── DATA FOR THE TASK

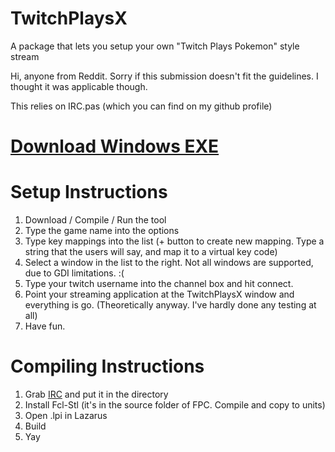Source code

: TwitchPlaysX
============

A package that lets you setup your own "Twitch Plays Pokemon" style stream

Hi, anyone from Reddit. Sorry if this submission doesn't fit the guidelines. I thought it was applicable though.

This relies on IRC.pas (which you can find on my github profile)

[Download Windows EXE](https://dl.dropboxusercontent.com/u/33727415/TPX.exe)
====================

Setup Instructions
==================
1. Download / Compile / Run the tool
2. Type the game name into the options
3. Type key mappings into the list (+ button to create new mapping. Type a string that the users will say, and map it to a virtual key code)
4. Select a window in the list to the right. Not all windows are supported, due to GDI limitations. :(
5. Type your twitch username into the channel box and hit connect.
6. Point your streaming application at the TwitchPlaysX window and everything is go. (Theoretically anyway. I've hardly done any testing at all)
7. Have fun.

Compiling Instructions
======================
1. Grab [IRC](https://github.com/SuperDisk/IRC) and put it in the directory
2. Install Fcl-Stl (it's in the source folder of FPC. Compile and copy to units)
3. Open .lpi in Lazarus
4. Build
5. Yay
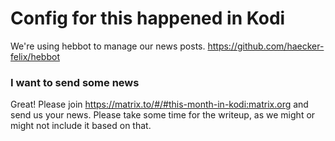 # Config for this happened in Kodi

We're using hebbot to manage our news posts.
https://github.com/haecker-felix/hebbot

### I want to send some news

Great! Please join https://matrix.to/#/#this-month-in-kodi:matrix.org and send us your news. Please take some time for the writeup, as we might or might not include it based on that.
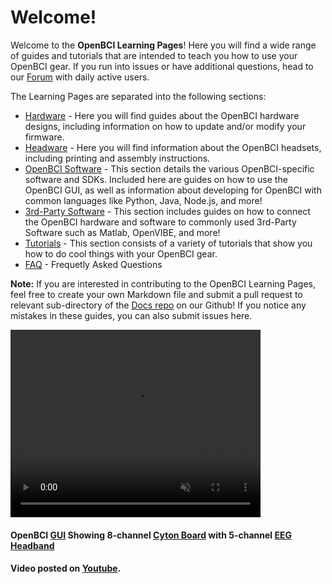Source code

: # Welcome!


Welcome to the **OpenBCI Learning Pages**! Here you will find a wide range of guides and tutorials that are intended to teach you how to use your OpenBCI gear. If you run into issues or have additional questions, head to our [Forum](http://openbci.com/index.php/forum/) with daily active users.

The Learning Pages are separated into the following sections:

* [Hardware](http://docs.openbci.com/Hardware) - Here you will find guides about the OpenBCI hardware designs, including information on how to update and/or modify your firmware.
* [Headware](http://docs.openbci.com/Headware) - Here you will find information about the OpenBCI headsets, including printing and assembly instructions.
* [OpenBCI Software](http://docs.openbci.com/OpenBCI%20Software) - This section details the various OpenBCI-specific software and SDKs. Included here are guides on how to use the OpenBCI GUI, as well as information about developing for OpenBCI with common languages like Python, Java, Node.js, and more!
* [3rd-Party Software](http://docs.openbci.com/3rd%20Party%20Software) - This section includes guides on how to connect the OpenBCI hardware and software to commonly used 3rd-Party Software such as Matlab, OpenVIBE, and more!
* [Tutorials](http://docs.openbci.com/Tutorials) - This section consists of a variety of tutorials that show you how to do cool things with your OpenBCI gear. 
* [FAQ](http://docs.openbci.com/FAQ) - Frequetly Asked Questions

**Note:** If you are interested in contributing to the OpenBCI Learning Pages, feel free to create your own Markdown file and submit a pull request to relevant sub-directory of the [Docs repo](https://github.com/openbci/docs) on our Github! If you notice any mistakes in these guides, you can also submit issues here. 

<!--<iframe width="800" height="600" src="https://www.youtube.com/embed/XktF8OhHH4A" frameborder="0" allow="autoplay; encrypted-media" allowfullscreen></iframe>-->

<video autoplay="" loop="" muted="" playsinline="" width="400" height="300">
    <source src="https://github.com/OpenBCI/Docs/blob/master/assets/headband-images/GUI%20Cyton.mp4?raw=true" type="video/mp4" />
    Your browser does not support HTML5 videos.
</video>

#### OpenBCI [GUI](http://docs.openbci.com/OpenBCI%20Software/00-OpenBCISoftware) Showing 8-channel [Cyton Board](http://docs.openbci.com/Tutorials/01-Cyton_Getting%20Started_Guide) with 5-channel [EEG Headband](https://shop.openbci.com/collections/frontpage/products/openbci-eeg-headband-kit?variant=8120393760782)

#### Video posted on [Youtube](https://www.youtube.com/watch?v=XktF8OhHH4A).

────
── DATA FOR THE TASK

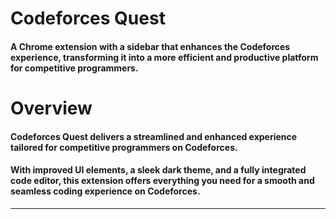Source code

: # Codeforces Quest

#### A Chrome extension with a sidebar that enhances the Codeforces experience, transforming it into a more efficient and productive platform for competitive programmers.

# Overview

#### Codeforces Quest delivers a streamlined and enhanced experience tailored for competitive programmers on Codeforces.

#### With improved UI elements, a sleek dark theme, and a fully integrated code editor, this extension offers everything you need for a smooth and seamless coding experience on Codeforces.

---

────

YOUR INSTRUCTIONS - Count the lines above in which the word "competitive" appears, then state only that count.

ANSWER TO THIS EXERCISE - 2